Choose one or more worked by these artists to analyse in more depth. Try to find out why these artists work in their chosen medium rather than traditional painting, sculpture etc. (You may need to read the artists’ own accounts of their work to answer this question.)

Since starting the course I have considered, deliberated and worried about which artists I would choose for this first assignment. Film was the first artistic medium that I developed an interest that surpassed mere entertainment, and because of this holds particular fascination for me. I am increasingly inspired by artists that use the moving image in innovative and surprising ways, and the three artworks  I have chosen to discuss have all surprise with either their form, content or presentation: Lorna Simpson explores a personal memory from childhood in a way that resonates for the audience but only makes sense when viewed as part of an exhibition and in the context of her earlier work; Kelly Richardson creates a powerful video installation that comments on the very future of the human race with a high definition video installation presented on a 50 foot panoramic screen that immerses the viewer; and Steve McQueen is the only artist to have won both the Turner prize and an Oscar and uses techniques that he employed in his video installations but extending these into a feature length narrative film.

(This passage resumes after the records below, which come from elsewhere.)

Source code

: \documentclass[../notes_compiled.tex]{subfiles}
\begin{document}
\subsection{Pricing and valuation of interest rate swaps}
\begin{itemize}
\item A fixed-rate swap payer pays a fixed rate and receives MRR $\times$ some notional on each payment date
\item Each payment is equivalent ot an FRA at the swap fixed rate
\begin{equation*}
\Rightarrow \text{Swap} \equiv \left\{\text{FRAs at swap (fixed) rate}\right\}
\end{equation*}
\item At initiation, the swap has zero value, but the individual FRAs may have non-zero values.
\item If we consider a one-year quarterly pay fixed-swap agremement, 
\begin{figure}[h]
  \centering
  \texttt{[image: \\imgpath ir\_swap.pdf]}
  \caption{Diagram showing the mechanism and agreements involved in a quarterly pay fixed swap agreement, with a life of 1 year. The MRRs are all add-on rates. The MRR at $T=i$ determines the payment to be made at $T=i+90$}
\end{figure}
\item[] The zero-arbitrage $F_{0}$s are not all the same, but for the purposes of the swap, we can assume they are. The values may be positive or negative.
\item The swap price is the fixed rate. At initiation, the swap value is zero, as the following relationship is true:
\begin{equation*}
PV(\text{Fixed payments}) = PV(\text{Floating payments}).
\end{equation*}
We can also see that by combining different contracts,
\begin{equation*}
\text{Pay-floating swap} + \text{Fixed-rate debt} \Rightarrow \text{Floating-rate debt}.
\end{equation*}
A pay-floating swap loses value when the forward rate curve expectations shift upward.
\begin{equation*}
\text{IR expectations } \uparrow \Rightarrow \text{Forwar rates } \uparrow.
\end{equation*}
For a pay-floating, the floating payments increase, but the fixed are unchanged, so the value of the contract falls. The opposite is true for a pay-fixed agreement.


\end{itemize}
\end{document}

Lorna Simpson – Momentum (2012)

I knew little about Lorna Simpson other than an article I had read in the ‘British Journal of Photography’ about nominees for the 2014 Deutsche Börse prize when I viewed her retrospective exhibition at the Baltic.

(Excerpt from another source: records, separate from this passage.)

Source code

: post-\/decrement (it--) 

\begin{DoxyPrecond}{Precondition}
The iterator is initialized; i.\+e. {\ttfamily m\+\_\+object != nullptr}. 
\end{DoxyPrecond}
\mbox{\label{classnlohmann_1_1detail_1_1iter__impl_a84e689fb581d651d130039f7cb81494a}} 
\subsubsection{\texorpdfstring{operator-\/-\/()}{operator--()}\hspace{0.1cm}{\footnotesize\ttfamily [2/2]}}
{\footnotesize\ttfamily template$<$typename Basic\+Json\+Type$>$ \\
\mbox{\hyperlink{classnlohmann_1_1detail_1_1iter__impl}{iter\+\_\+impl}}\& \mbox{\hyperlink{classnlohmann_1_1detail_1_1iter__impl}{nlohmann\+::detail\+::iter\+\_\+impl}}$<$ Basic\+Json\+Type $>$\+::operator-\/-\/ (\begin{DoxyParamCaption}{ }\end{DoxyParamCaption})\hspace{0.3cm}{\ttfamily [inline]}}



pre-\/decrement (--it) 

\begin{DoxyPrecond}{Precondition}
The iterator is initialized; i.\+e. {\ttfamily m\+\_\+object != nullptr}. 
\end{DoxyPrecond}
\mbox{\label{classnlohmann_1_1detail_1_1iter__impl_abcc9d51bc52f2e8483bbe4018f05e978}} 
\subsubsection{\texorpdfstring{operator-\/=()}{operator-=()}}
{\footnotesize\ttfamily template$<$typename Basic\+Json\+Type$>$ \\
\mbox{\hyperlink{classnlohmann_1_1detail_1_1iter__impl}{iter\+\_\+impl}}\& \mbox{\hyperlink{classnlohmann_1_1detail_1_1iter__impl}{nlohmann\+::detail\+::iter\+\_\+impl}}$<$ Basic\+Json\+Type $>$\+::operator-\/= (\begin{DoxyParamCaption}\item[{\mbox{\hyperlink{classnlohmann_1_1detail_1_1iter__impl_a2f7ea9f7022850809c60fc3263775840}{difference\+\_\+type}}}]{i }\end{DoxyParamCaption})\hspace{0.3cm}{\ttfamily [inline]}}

‘Momentum’  (2012) is presented in the centre of the gallery space – two large projection screens are suspended from the ceiling with the displayed images viewable from either side allowing the audience to experience the work in tandem with the still images displayed on the gallery wall. There is a lack of narrative structure and no clear beginning and end to the piece which allows us to dip into the images on screen at any point and still make sense of what is happening. The scenes shown on each screen are duplicated, although slightly out of sync, which makes us look from image to image while being a disorientating viewing experience. The positioning of the work, towards the end of the exhibition and therefore one of the more recent of Simpson’s artworks is important because by this point we have gained some insight into the recurring themes of Simpson’s work: identity, race, femininity, reality, memory – on an immediate level, ‘Momentum’ makes intuitive sense.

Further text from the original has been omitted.